In Re Dalton

117 Cal. App. 3d 521, 172 Cal. Rptr. 783, 1981 Cal. App. LEXIS 1571
CourtCalifornia Court of Appeal
DecidedMarch 30, 1981
DocketCiv. 25028
StatusPublished
Cited by4 cases

This text of 117 Cal. App. 3d 521 (In Re Dalton) is published on Counsel Stack Legal Research, covering California Court of Appeal primary law. Counsel Stack provides free access to over 12 million legal documents including statutes, case law, regulations, and constitutions.

Bluebook
In Re Dalton, 117 Cal. App. 3d 521, 172 Cal. Rptr. 783, 1981 Cal. App. LEXIS 1571 (Cal. Ct. App. 1981).

Opinion

Opinion

MORRIS, J.

Gladys Crawford, superintendent, California Institution for Women, appeals a superior court order granting a petition for a writ of habeas corpus and directing that respondent (petitioner in superior court), Nancy Dalton, be granted credit against her term and parole period, as calculated under the Determinate Sentencing Law, for outpatient time served under a commitment to the California Rehabilitation Center (CRC).

On April 16, 1975, respondent was convicted of forgery (Pen. Code, § 470). Following her conviction, criminal proceedings were suspended and respondent was committed to the CRC pursuant to Welfare and Institutions Code section 3051. From May 29, 1975, until December 31, 1975, she was confined at CRC. On January 1, 1976, she was released on outpatient status. During the remainder of her commitment to CRC she was periodically released and reconfined until she was ultimately excluded from the program and returned to the Los Angeles Superior Court where criminal proceedings were reinstated.

On March 7, 1980, respondent was sentenced to state prison for the term prescribed by law. She was given presentence credits of 1,485 days against her sentence under the Indeterminate Sentence Law (ISL). This included 590 days of CRC confinement and 892 days spent on outpatient status.

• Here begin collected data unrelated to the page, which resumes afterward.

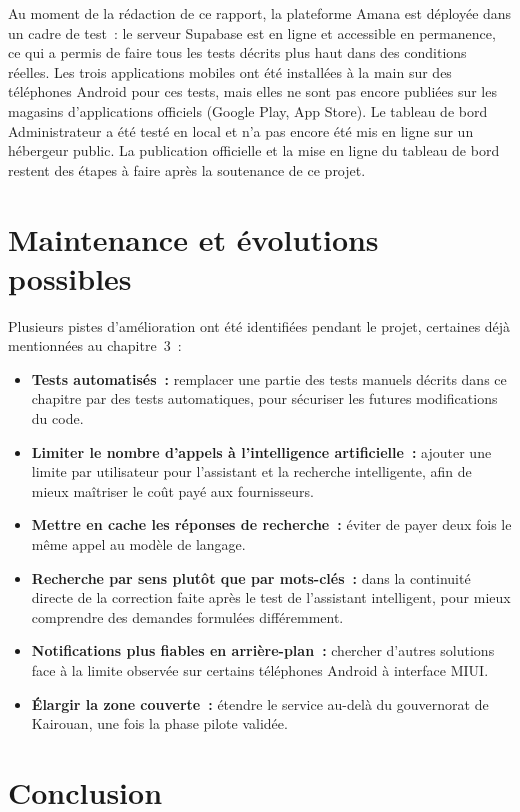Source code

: \documentclass[12pt,fleqn,a4paper]{report}
\begin{document}
\begin{justify}
Au moment de la rédaction de ce rapport, la plateforme Amana est déployée dans un cadre de test~: le serveur Supabase est en ligne et accessible en permanence, ce qui a permis de faire tous les tests décrits plus haut dans des conditions réelles. Les trois applications mobiles ont été installées à la main sur des téléphones Android pour ces tests, mais elles ne sont pas encore publiées sur les magasins d'applications officiels (Google Play, App Store). Le tableau de bord Administrateur a été testé en local et n'a pas encore été mis en ligne sur un hébergeur public. La publication officielle et la mise en ligne du tableau de bord restent des étapes à faire après la soutenance de ce projet.

\section{Maintenance et évolutions possibles}

Plusieurs pistes d'amélioration ont été identifiées pendant le projet, certaines déjà mentionnées au chapitre~3~:

\begin{itemize}
    \item \textbf{Tests automatisés~:} remplacer une partie des tests manuels décrits dans ce chapitre par des tests automatiques, pour sécuriser les futures modifications du code.
    \item \textbf{Limiter le nombre d'appels à l'intelligence artificielle~:} ajouter une limite par utilisateur pour l'assistant et la recherche intelligente, afin de mieux maîtriser le coût payé aux fournisseurs.
    \item \textbf{Mettre en cache les réponses de recherche~:} éviter de payer deux fois le même appel au modèle de langage.
    \item \textbf{Recherche par sens plutôt que par mots-clés~:} dans la continuité directe de la correction faite après le test de l'assistant intelligent, pour mieux comprendre des demandes formulées différemment.
    \item \textbf{Notifications plus fiables en arrière-plan~:} chercher d'autres solutions face à la limite observée sur certains téléphones Android à interface MIUI.
    \item \textbf{Élargir la zone couverte~:} étendre le service au-delà du gouvernorat de Kairouan, une fois la phase pilote validée.
\end{itemize}

\section{Conclusion}


\end{justify}
\end{document}
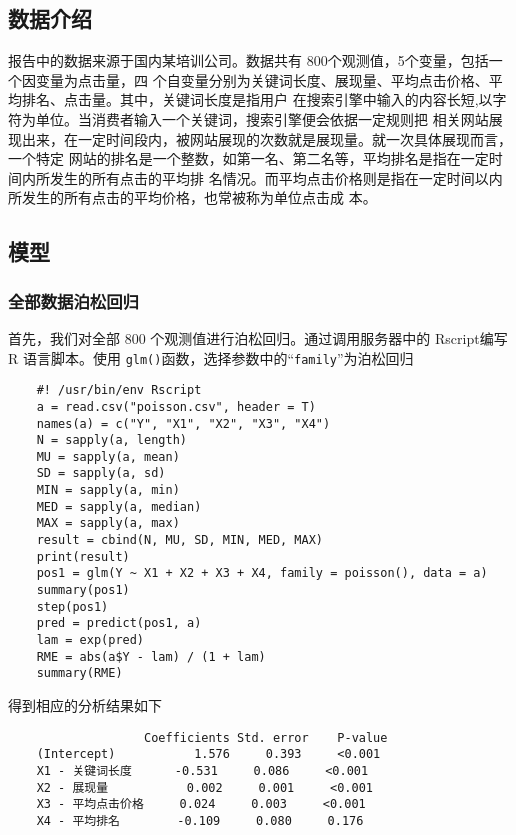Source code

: \subsection{数据介绍}\label{ux6570ux636eux4ecbux7ecd}

报告中的数据来源于国内某培训公司。数据共有 800个观测值，5个变量，包括一个因变量为点击量，四
个自变量分别为关键词长度、展现量、平均点击价格、平均排名、点击量。其中，关键词长度是指用户
在搜索引擎中输入的内容长短,以字符为单位。当消费者输入一个关键词，搜索引擎便会依据一定规则把
相关网站展现出来，在一定时间段内，被网站展现的次数就是展现量。就一次具体展现而言，一个特定
网站的排名是一个整数，如第一名、第二名等，平均排名是指在一定时间内所发生的所有点击的平均排
名情况。而平均点击价格则是指在一定时间以内所发生的所有点击的平均价格，也常被称为单位点击成
本。

\subsection{模型}\label{ux6a21ux578b}

\subsubsection{全部数据泊松回归}\label{ux5168ux90e8ux6570ux636eux6ccaux677eux56deux5f52}

首先，我们对全部 800 个观测值进行泊松回归。通过调用服务器中的 Rscript编写
R 语言脚本。使用 \lstinline!glm()!函数，选择参数中的``\lstinline!family!''为泊松回归

\begin{lstlisting}
	#! /usr/bin/env Rscript
	a = read.csv("poisson.csv", header = T)
	names(a) = c("Y", "X1", "X2", "X3", "X4")
	N = sapply(a, length)
	MU = sapply(a, mean)
	SD = sapply(a, sd)
	MIN = sapply(a, min)
	MED = sapply(a, median)
	MAX = sapply(a, max)
	result = cbind(N, MU, SD, MIN, MED, MAX)
	print(result)
	pos1 = glm(Y ~ X1 + X2 + X3 + X4, family = poisson(), data = a)
	summary(pos1)
	step(pos1)
	pred = predict(pos1, a)
	lam = exp(pred)
	RME = abs(a$Y - lam) / (1 + lam)
	summary(RME)
\end{lstlisting}

得到相应的分析结果如下

\begin{lstlisting}
	               Coefficients Std. error    P-value
	(Intercept)           1.576     0.393     <0.001
	X1 - 关键词长度      -0.531     0.086     <0.001
	X2 - 展现量           0.002     0.001     <0.001
	X3 - 平均点击价格     0.024     0.003     <0.001
	X4 - 平均排名        -0.109     0.080     0.176
\end{lstlisting}

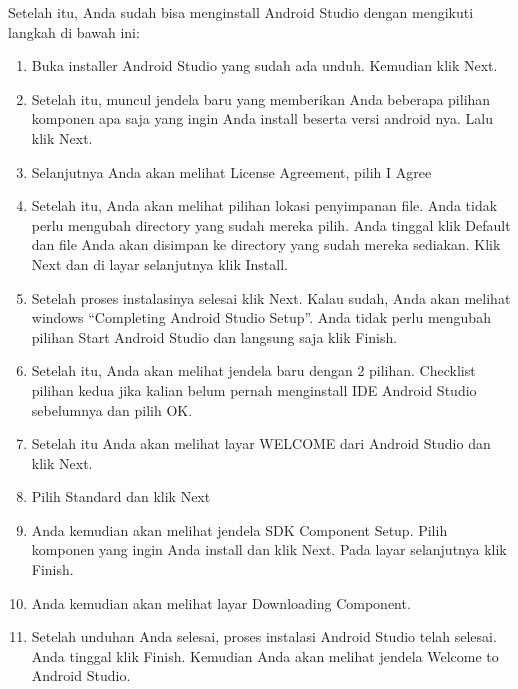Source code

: Setelah itu, Anda sudah bisa menginstall Android Studio dengan mengikuti langkah di bawah ini:
\begin{enumerate}
\item Buka installer Android Studio yang sudah ada unduh. Kemudian klik Next.
\item Setelah itu, muncul jendela baru yang memberikan Anda beberapa pilihan komponen apa saja yang ingin Anda install beserta versi android nya. Lalu klik Next.
\item Selanjutnya Anda akan melihat License Agreement, pilih I Agree
\item Setelah itu, Anda akan melihat pilihan lokasi penyimpanan file. Anda tidak perlu mengubah directory yang sudah mereka pilih. Anda tinggal klik Default dan file Anda akan disimpan ke directory yang sudah mereka sediakan. Klik Next dan di layar selanjutnya klik Install.
\item Setelah proses instalasinya selesai klik Next. Kalau sudah, Anda akan melihat windows “Completing Android Studio Setup”. Anda tidak perlu mengubah pilihan Start Android Studio dan langsung saja klik Finish.
\item Setelah itu, Anda akan melihat jendela baru dengan 2 pilihan. Checklist pilihan kedua jika kalian belum pernah menginstall IDE Android Studio sebelumnya dan pilih OK.
\item Setelah itu Anda akan melihat layar WELCOME dari Android Studio dan klik Next.
\item Pilih Standard dan klik Next
\item Anda kemudian akan melihat jendela SDK Component Setup. Pilih komponen yang ingin Anda install dan klik Next. Pada layar selanjutnya klik Finish.
\item Anda kemudian akan melihat layar Downloading Component.
\item Setelah unduhan Anda selesai, proses instalasi Android Studio telah selesai. Anda tinggal klik Finish. Kemudian Anda akan melihat jendela Welcome to Android Studio.
\end{enumerate}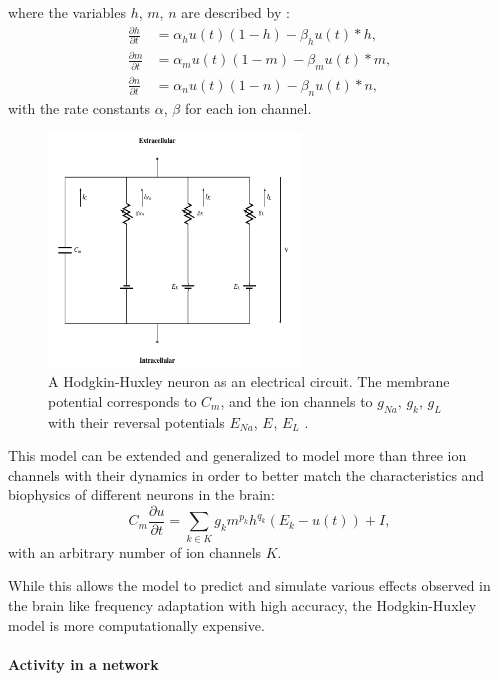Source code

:where the variables $h$, $m$, $n$  are described by :
\[
\begin{split}
	\frac{\partial h}{\partial t} &= \alpha_h u(t) (1-h) - \beta_h u(t) * h , \\
	\frac{\partial m}{\partial t} &= \alpha_m u(t) (1-m) - \beta_m u(t) * m , \\
	\frac{\partial n}{\partial t} &= \alpha_n u(t) (1-n) - \beta_n u(t) * n ,
\end{split}
\]
with the rate constants $\alpha$, $\beta$ for each ion channel.

\begin{figure}
	\centering
    	\includegraphics[width=0.6\textwidth]{imgs/hode_hux.png} 
    \caption[A Hodgkin-Huxley neuron as an electrical circuit.]{A Hodgkin-Huxley neuron as an electrical circuit. The membrane potential corresponds to $C_m$, and the ion channels to $g_{Na}$, $g_{k}$, $g_{L}$ with their reversal potentials $E_{Na}$, $E_{}$, $E_{L}$ \cite{heikoMA}.}
	\label{fig:hogdehux}
\end{figure}

This model can be extended and generalized to model more than three ion channels with their dynamics in order to better match the characteristics and biophysics of different neurons in the brain:
\[
C_m \frac{\partial u}{\partial t} = \sum_{k \in K} g_k m^{p_k} h^{q_k} (E_k - u(t)) + I,
\]
with an arbitrary number of ion channels $K$.

While this allows the model to predict and simulate various effects observed in the brain like frequency adaptation with high accuracy, the Hodgkin-Huxley model is more computationally expensive.

\paragraph{Activity in a network} \label{c:poissonspikes}

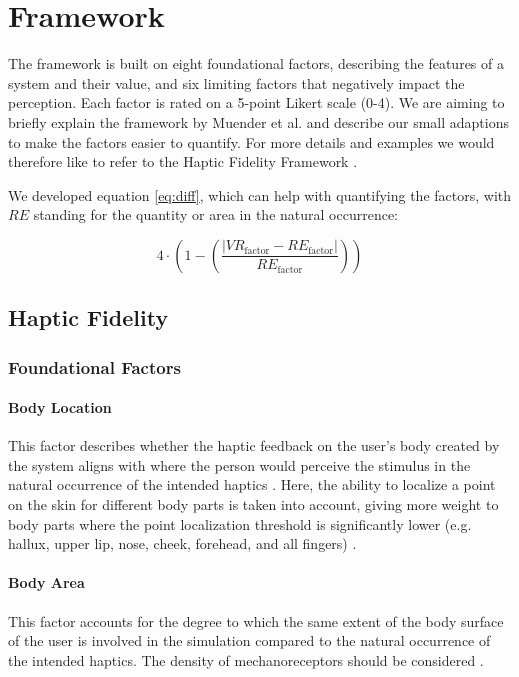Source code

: \section{Framework}

The framework is built on eight foundational factors, describing the features of a system and their value, and six limiting factors that negatively impact the perception. Each factor is rated on a 5-point Likert scale (0-4). We are aiming to briefly explain the framework by Muender et al. and describe our small adaptions to make the factors easier to quantify. For more details and examples we would therefore like to refer to the Haptic Fidelity Framework \cite{Muender2022HapticReality}.

We developed equation \ref{eq:diff}, which can help with quantifying the factors, with $RE$ standing for the quantity or area in the natural occurrence:

\begin{equation}    
4 \cdot \left(1 - \left(\frac{\left|VR_{\text{factor}} - RE_{\text{factor}}\right|}{RE_{\text{factor}}}\right)\right)
\label{eq:diff}
\end{equation}


\subsection{Haptic Fidelity}
\subsubsection{Foundational Factors}
\paragraph{Body Location}

This factor describes whether the haptic feedback on the user's body created by the system aligns with where the person would perceive the stimulus in the natural occurrence of the intended haptics \cite{Muender2022HapticReality}. Here, the ability to localize a point on the skin for different body parts is taken into account, giving more weight to body parts where the point localization threshold is significantly lower (e.g. hallux, upper lip, nose, cheek, forehead, and all fingers) \cite{Lederman2009HapticTutorial}.

\paragraph{Body Area} 
This factor accounts for the degree to which the same extent of the body surface of the user is involved in the simulation compared to the natural occurrence of the intended haptics. The density of mechanoreceptors should be considered \cite{Muender2022HapticReality, Lederman2009HapticTutorial}.

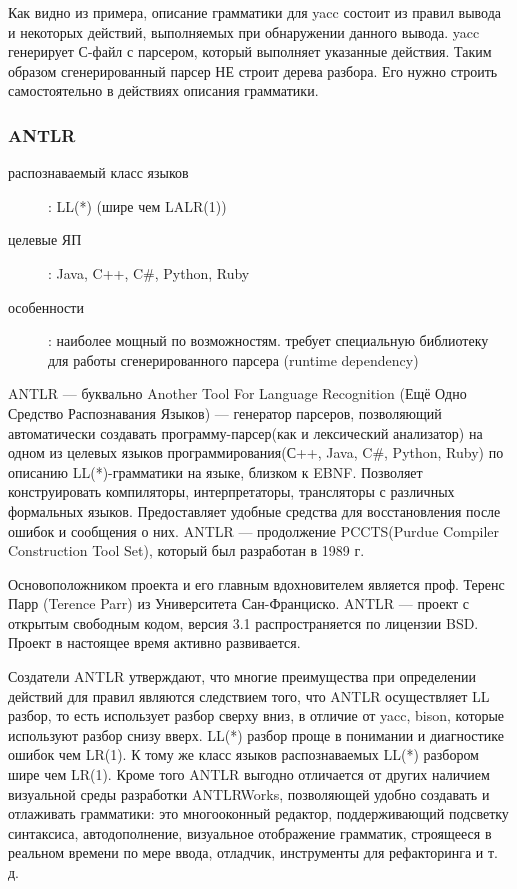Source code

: \documentclass[a4paper,12pt]{article}
\begin{document}
Как видно из примера, описание грамматики для yacc состоит из правил вывода и
некоторых действий, выполняемых при обнаружении данного вывода.
yacc генерирует С-файл с парсером, который выполняет указанные действия.
Таким образом сгенерированный парсер НЕ строит дерева разбора. Его нужно строить
самостоятельно в действиях описания грамматики.

\subsubsection{ANTLR}
\begin{description}
  \item[распознаваемый класс языков]: LL(*) (шире чем LALR(1))
  \item[целевые ЯП]: Java, C++, C\#, Python, Ruby
  \item[особенности]: наиболее мощный по возможностям. требует специальную
  библиотеку для работы сгенерированного парсера (runtime dependency)
\end{description}
ANTLR — буквально Another Tool For Language Recognition (Ещё Одно Средство
Распознавания Языков) — генератор парсеров, позволяющий автоматически создавать
программу-парсер(как и лексический анализатор) на одном из целевых языков
программирования(С++, Java, C\#, Python, Ruby) по описанию LL(*)-грамматики на
языке, близком к EBNF. Позволяет конструировать компиляторы, интерпретаторы,
трансляторы с различных формальных языков. Предоставляет удобные средства для
восстановления после ошибок и сообщения о них. ANTLR — продолжение PCCTS(Purdue
Compiler Construction Tool Set), который был разработан в 1989 г.

Основоположником проекта и его главным вдохновителем является проф. Теренс Парр
(Terence Parr) из Университета Сан-Франциско. ANTLR — проект с открытым
свободным кодом, версия 3.1 распространяется по лицензии BSD. Проект в
настоящее время активно развивается.

Создатели ANTLR утверждают, что многие преимущества при определении действий
для правил являются следствием того, что ANTLR осуществляет LL разбор, то есть
использует разбор сверху вниз, в отличие от yacc, bison, которые
используют разбор снизу вверх. LL(*) разбор проще в понимании и
диагностике ошибок чем LR(1). К тому же класс языков распознаваемых LL(*)
разбором шире чем LR(1). Кроме того ANTLR выгодно отличается от других наличием
визуальной среды разработки ANTLRWorks, позволяющей удобно создавать и
отлаживать грамматики: это многооконный редактор, поддерживающий подсветку
синтаксиса, автодополнение, визуальное отображение грамматик, строящееся в
реальном времени по мере ввода, отладчик, инструменты для рефакторинга и т. д.
\end{document}
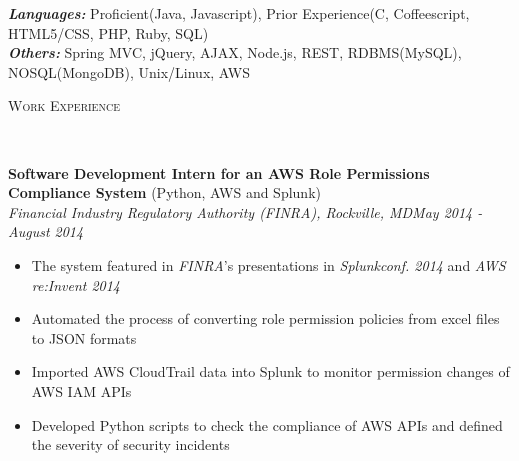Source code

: \documentclass[3pt]{article}
\newenvironment{changemargin}[2]{%
  \begin{list}{}{%
    \setlength{\topsep}{0pt}%
    \setlength{\leftmargin}{#1}%
    \setlength{\rightmargin}{#2}%
    \setlength{\listparindent}{\parindent}%
    \setlength{\itemindent}{\parindent}%
    \setlength{\parsep}{\parskip}%
  }%
  \item[]}{\end{list}
}
\newcommand{\lineover}{
	\begin{changemargin}{-0.05in}{-0.05in}
		\vspace*{-8pt}
		\hrulefill \\
		\vspace*{-2pt}
	\end{changemargin}
}
\newcommand{\header}[1]{
	\begin{changemargin}{-0.5in}{-0.5in}
		{\Large \scshape{#1}}\\
  	\lineover
	\end{changemargin}
}
\newenvironment{body} {
	\vspace*{-16pt}
	\begin{changemargin}{-0.25in}{-0.5in}
  }	
	{\end{changemargin}
}
\begin{document}
\begin{body}
	\vspace{17pt}
	\emph{\textbf{Languages:}}{} Proficient(Java, Javascript), Prior Experience(C, Coffeescript, HTML5/CSS, PHP, Ruby, SQL)\\
    \emph{\textbf{Others:}}{}  Spring MVC, jQuery, AJAX, Node.js, REST,  RDBMS(MySQL), NOSQL(MongoDB), Unix/Linux, AWS\\

\end{body}
\smallskip
\header{Work Experience}

\begin{body}
	\vspace{17pt}
    \textbf{Software Development Intern for an AWS Role Permissions Compliance System} (Python, AWS and Splunk)\\

    \emph{Financial Industry Regulatory Authority (FINRA), Rockville, MD}\hfill \emph{May 2014 - August 2014}\\
     \begin{itemize} \itemsep -0.5pt
    \item{The system featured in \emph{FINRA}'s presentations in \emph{Splunkconf. 2014} and \emph{AWS re:Invent 2014}}
    \item {Automated the process of converting role permission policies from excel files to JSON formats}
    \item {Imported AWS CloudTrail data into Splunk to monitor permission changes of AWS IAM APIs}
   \item{Developed Python scripts to check the compliance of AWS APIs and defined the severity of security incidents}
    \end{itemize}
	

\end{body}
\end{document}
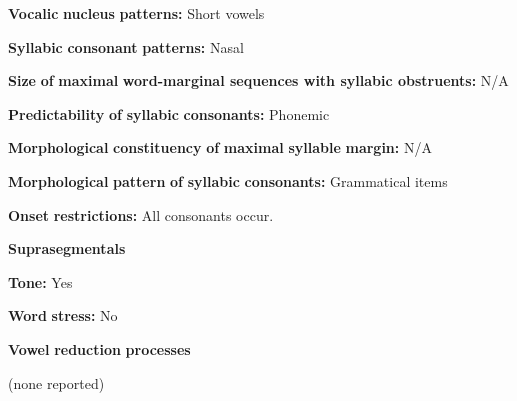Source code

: \documentclass[output=paper]{langsci/langscibook}
\begin{document}
\begin{styleBody}
\textbf{Vocalic} \textbf{nucleus} \textbf{patterns:} Short vowels
\end{styleBody}

\begin{styleBody}
\textbf{Syllabic} \textbf{consonant} \textbf{patterns:} Nasal
\end{styleBody}

\begin{styleBody}
\textbf{Size} \textbf{of} \textbf{maximal} \textbf{word{}-marginal sequences with syllabic obstruents:} N/A
\end{styleBody}

\begin{styleBody}
\textbf{Predictability} \textbf{of} \textbf{syllabic} \textbf{consonants:} Phonemic
\end{styleBody}

\begin{styleBody}
\textbf{Morphological} \textbf{constituency} \textbf{of} \textbf{maximal} \textbf{syllable} \textbf{margin:} N/A
\end{styleBody}

\begin{styleBody}
\textbf{Morphological} \textbf{pattern} \textbf{of} \textbf{syllabic} \textbf{consonants:} Grammatical items
\end{styleBody}

\begin{styleBody}
\textbf{Onset} \textbf{restrictions:} All consonants occur.
\end{styleBody}

\begin{styleBody}
\textbf{Suprasegmentals}
\end{styleBody}

\begin{styleBody}
\textbf{Tone:} Yes
\end{styleBody}

\begin{styleBody}
\textbf{Word} \textbf{stress:} No
\end{styleBody}

\begin{styleBody}
\textbf{Vowel} \textbf{reduction} \textbf{processes}
\end{styleBody}

\begin{styleBody}
(none reported)
\end{styleBody}
\end{document}
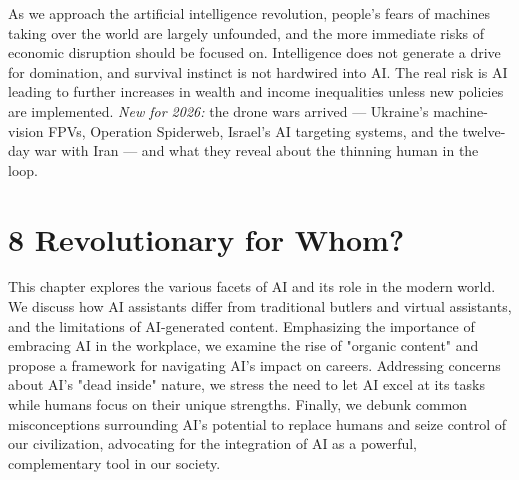 As we approach the artificial intelligence revolution, people’s fears of machines taking over the world are largely unfounded, and the more immediate risks of economic disruption should be focused on. Intelligence does not generate a drive for domination, and survival instinct is not hardwired into AI. The real risk is AI leading to further increases in wealth and income inequalities unless new policies are implemented. \textit{New for 2026:} the drone wars arrived --- Ukraine's machine-vision FPVs, Operation Spiderweb, Israel's AI targeting systems, and the twelve-day war with Iran --- and what they reveal about the thinning human in the loop.

\section*{8 Revolutionary for Whom?}

This chapter explores the various facets of AI and its role in the modern world. We discuss how AI assistants differ from traditional butlers and virtual assistants, and the limitations of AI-generated content. Emphasizing the importance of embracing AI in the workplace, we examine the rise of "organic content" and propose a framework for navigating AI’s impact on careers. Addressing concerns about AI’s "dead inside" nature, we stress the need to let AI excel at its tasks while humans focus on their unique strengths. Finally, we debunk common misconceptions surrounding AI’s potential to replace humans and seize control of our civilization, advocating for the integration of AI as a powerful, complementary tool in our society.
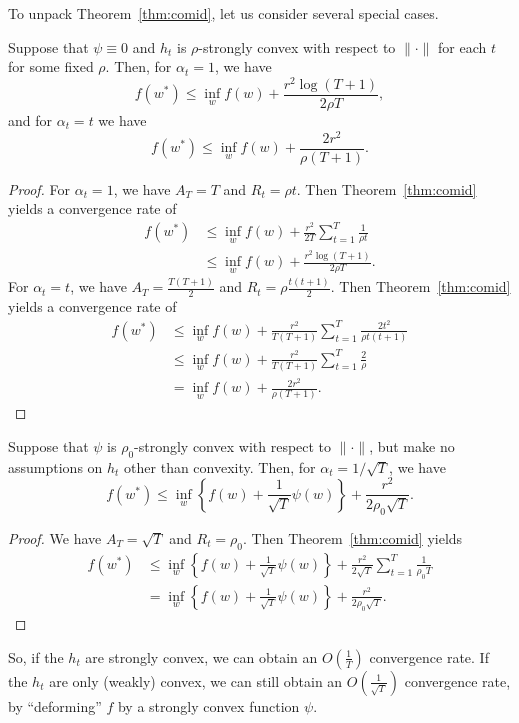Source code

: \documentclass[paper.tex]{subfiles}
\begin{document}
To unpack Theorem~\ref{thm:comid}, let us consider several special cases.
\begin{corollary}
Suppose that $\psi \equiv 0$ and $h_t$ is $\rho$-strongly convex with respect to 
$\|\cdot\|$ for each $t$ for some fixed $\rho$. Then, for $\alpha_t = 1$, we have
\[ f(w^*) \leq \inf_w f(w) + \frac{r^2 \log(T+1)}{2\rho T}, \]
and for $\alpha_t = t$ we have
\[ f(w^*) \leq \inf_w f(w) + \frac{2r^2}{\rho (T+1)}. \]
\end{corollary}
\begin{proof}
For $\alpha_t = 1$, we have $A_T = T$ and $R_t = \rho t$. Then Theorem~\ref{thm:comid} 
yields a convergence rate of
\begin{align*}
f(w^*) &\leq \inf_w f(w) + \frac{r^2}{2T} \sum_{t=1}^T \frac{1}{\rho t} \\
 &\leq \inf_w f(w) + \frac{r^2 \log(T+1)}{2\rho T}.
\end{align*}
For $\alpha_t = t$, we have $A_T = \frac{T(T+1)}{2}$ and $R_t = \rho \frac{t(t+1)}{2}$. 
Then Theorem~\ref{thm:comid} yields a convergence rate of
\begin{align*}
f(w^*) &\leq \inf_w f(w) + \frac{r^2}{T(T+1)} \sum_{t=1}^T \frac{2t^2}{\rho t(t+1)} \\
 &\leq \inf_w f(w) + \frac{r^2}{T(T+1)} \sum_{t=1}^T \frac{2}{\rho} \\
 &= \inf_w f(w) + \frac{2r^2}{\rho (T+1)}.
\end{align*}
\end{proof}

\begin{corollary}
Suppose that $\psi$ is $\rho_0$-strongly convex with respect to $\|\cdot\|$, but make 
no assumptions on $h_t$ other than convexity. Then, for $\alpha_t = 1/\sqrt{T}$, we have
\[ f(w^*) \leq \inf_w \left\{ f(w) + \frac{1}{\sqrt{T}} \psi(w)\right\} + \frac{r^2}{2\rho_0\sqrt{T}}. \]
\end{corollary}
\begin{proof}
We have $A_T = \sqrt{T}$ and $R_t = \rho_0$. Then Theorem~\ref{thm:comid} yields
\begin{align*}
f(w^*) &\leq \inf_w \left\{ f(w) + \frac{1}{\sqrt{T}} \psi(w)\right\} + \frac{r^2}{2\sqrt{T}} \sum_{t=1}^T \frac{1}{\rho_0 T} \\
 &= \inf_w \left\{ f(w) + \frac{1}{\sqrt{T}} \psi(w)\right\} + \frac{r^2}{2\rho_0\sqrt{T}}.
\end{align*}
\end{proof}
So, if the $h_t$ are strongly convex, we can obtain an $O\left(\frac{1}{T}\right)$ 
convergence rate. If the $h_t$ are only (weakly) convex, we can still obtain an 
$O\left(\frac{1}{\sqrt{T}}\right)$ convergence rate, by ``deforming'' $f$ by a 
strongly convex function $\psi$.
\end{document}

*524 At the time of respondent’s conviction and commitment to CRC, Penal Code section 473 prescribed an indeterminate sentence of 1 to 14 years for the crime of forgery. (Stats. 1935, ch. 578, § 1, p. 1672.) Effective July 1, 1977, the Legislature enacted the determinate sentencing law (DSL). Under the new law forgery is punishable by imprisonment in the state prison for sixteen months, or two or three years or in the county jail for not more than one year. (Pen. Code, § 473, as amended by Stats. 1976, ch. 1139, § 211, p. 5121, operative July 1, 1977; Pen. Code, § 18, as amended by Stats. 1976, ch. 1139, § 98, p. 5089, operative July 1, 1977.)

Respondent’s DSL term was fixed at 2 years, with credit for 612 days spent in custody prior to her delivery to the California Department of Corrections. This credit included 590 days of CRC confinement. It did not include any time spent as an outpatient from CRC. After allowance was made for good time credit, respondent’s DSL release date was set for June 6, 1980. She was released on parole on June 6, 1980. 1

Respondent’s administrative appeal was denied and this litigation followed. The superior court granted a writ of habeas corpus allowing respondent additional credit against her DSL sentence for the 892 days spent on outpatient status while respondent was under commitment to CRC.

Appellant contends that respondent’s term was lawfully calculated pursuant to the retroactive provisions of the DSL, and that respondent has no constitutional right to have her term reduced for the time spent as an outpatient from CRC.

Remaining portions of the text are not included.